Frank (Denzel Washington) is a seasoned train engineer given the task of guiding the young and troubled Will (Chris Pine) through his first day on the job. Things get off to a patchy start until their long and tiresome day is shattered by a huge runaway train. On full throttle and gaining speed, this half-a-mile long, million tonne freight train is speeding towards a heavily populated area bearing a cargo of explosive toxic chemicals. With only one hundred minutes until impact, Frank and Will do not have much time to save the day.
This is simple, does-what-it-says-on-the-poster filmmaking. It’s a movie about a runaway train, so leave behind all critical theories and literate preconceptions and allow yourself to be entertained. It is easy to be snooty about this kind of thing, but it works and the main reason it works is that you care.
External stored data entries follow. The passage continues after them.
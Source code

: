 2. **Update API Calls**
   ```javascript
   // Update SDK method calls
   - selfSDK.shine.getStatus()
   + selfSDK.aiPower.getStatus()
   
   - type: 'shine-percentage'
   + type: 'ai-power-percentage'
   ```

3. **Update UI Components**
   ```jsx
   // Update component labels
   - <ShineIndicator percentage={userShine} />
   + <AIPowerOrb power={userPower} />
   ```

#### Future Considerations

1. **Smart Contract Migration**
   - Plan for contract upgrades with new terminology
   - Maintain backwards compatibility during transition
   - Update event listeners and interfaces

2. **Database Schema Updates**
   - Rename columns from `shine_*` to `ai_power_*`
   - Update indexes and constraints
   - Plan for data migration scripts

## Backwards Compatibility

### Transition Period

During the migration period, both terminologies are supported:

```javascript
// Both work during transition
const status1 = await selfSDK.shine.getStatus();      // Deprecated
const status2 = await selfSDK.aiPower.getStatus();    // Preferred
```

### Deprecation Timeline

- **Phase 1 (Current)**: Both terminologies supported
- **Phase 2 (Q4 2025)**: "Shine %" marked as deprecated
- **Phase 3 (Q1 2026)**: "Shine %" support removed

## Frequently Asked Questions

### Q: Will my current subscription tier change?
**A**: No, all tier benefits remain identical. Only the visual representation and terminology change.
It’s a film that is easy to get swept up in, largely due to the simplicity of the situation. As the train careers across the country it comes into constant contact with life on and around the tracks, one situation involving spooked horses. There is a clear credibility in these situations and, in many sequences, something extremely suspenseful. Yes, of course the horses get out alright, but you wince, you worry and you care.
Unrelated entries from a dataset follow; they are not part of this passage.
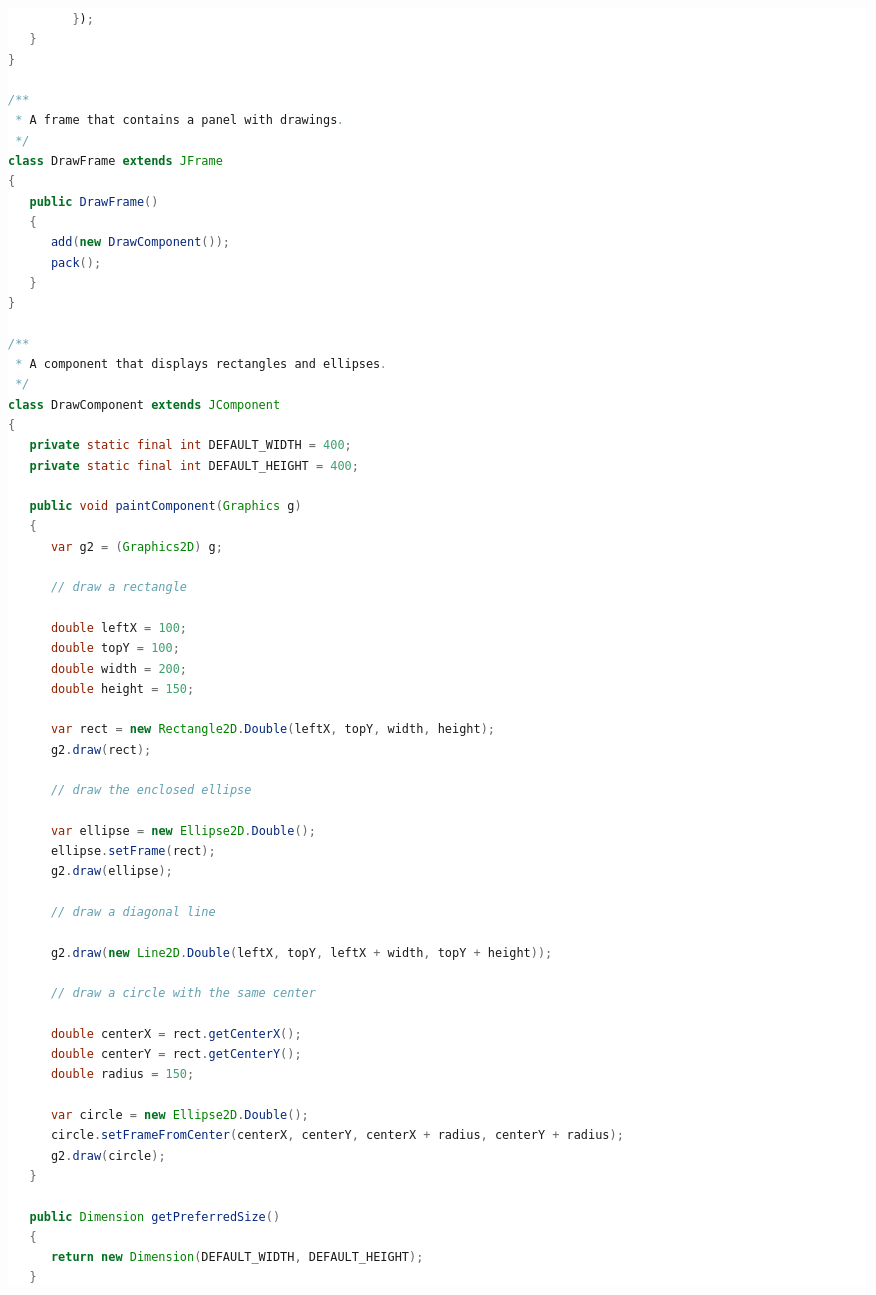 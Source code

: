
 ```java []
         });
   }
}

/**
 * A frame that contains a panel with drawings.
 */
class DrawFrame extends JFrame
{
   public DrawFrame()
   {      
      add(new DrawComponent());
      pack();
   }
}

/**
 * A component that displays rectangles and ellipses.
 */
class DrawComponent extends JComponent
{
   private static final int DEFAULT_WIDTH = 400;
   private static final int DEFAULT_HEIGHT = 400;

   public void paintComponent(Graphics g)
   {
      var g2 = (Graphics2D) g;

      // draw a rectangle

      double leftX = 100;
      double topY = 100;
      double width = 200;
      double height = 150;

      var rect = new Rectangle2D.Double(leftX, topY, width, height);
      g2.draw(rect);

      // draw the enclosed ellipse

      var ellipse = new Ellipse2D.Double();
      ellipse.setFrame(rect);
      g2.draw(ellipse);

      // draw a diagonal line

      g2.draw(new Line2D.Double(leftX, topY, leftX + width, topY + height));

      // draw a circle with the same center

      double centerX = rect.getCenterX();
      double centerY = rect.getCenterY();
      double radius = 150;

      var circle = new Ellipse2D.Double();
      circle.setFrameFromCenter(centerX, centerY, centerX + radius, centerY + radius);
      g2.draw(circle);
   }
   
   public Dimension getPreferredSize()
   {
      return new Dimension(DEFAULT_WIDTH, DEFAULT_HEIGHT);
   }
```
Despite the odd moments of high-resolution digital blurriness and some unnecessary frenetic editing tics, the film is very well shot. The imagery is powerful and succeeds in conveying a frightening physicality in the movement of the train. Scott feels the need to mix the roar of a large animal into the sound of the train flying past in almost every shot of it, but he had little need. The strength of his shots perfectly detail what is once referred to as “a missile the size of the Chrysler building.” The simplicity of the situation and the raw power of the speeding locomotive combine to make intense and exciting cinema.
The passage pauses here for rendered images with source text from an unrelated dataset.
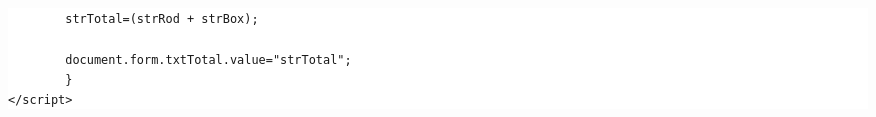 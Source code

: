             strTotal=(strRod + strBox);
            
            document.form.txtTotal.value="strTotal";
            }
    </script>
</body>
</html>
The characters in this kind of film are never going to be its calling card and Frank and Will are never going to be anything more than the people on the screen. However, for the length of the running time, they feel reasonably authentic. The film spends a lot of time establishing their working class credentials, almost to the extent that a lot of it can’t help but feel overtly political in its stance on big business. Be that as it may, Scott and his actors aim for the feel of the average American blue-collar worker and convince. Just as Rosario Dawson convinces as Connie, a higher-up with a lot on her mind. As do Kevin Corrigan and Lew Temple, an expert who can succinctly explain the plot and a gung-ho fixer respectively. In the kind of movie where characters don’t shine, these ones get our sympathy and respect. The film also has some good lines in it as well and it did raise a few laughs, most of which were intentional. However, the back-stories swapped by Frank and Will both fail to make them more believable characters, but by then, you are already swayed.
With Unstoppable, Scott has fashioned a clichéd movie, but one that feels fresh thanks to a thoroughly convincing bad guy (a big train) and some good character acting. Maybe it feels different due to the drought of good action movies in recent years. Looking back at the ones that really work, the unifying factor seems to be the simplicity of the narrative threat, and how much simpler can you get than a runaway train movie?